**PROBLEM TO SOLVE**
Output every line of the entries from the line containing "Your company is" through the last, exactly, with no other content.

+ + + +

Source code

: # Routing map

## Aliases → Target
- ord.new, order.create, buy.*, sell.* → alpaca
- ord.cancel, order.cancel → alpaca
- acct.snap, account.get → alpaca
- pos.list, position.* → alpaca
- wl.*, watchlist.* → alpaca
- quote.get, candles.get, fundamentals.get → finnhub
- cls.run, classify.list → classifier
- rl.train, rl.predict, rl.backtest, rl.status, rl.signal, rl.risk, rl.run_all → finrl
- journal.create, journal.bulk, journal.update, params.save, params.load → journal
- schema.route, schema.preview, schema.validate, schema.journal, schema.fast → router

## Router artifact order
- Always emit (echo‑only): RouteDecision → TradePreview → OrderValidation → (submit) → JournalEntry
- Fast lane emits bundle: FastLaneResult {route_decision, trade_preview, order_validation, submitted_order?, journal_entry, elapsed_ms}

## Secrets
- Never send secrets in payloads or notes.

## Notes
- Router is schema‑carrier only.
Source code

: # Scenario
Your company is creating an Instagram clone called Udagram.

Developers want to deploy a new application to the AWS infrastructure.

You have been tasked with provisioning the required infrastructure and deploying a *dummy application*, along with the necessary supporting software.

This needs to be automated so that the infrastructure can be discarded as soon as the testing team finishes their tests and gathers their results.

+ + + +

**RESULT FOR THIS TASK**
Your company is creating an Instagram clone called Udagram.

Developers want to deploy a new application to the AWS infrastructure.

You have been tasked with provisioning the required infrastructure and deploying a *dummy application*, along with the necessary supporting software.

This needs to be automated so that the infrastructure can be discarded as soon as the testing team finishes their tests and gathers their results.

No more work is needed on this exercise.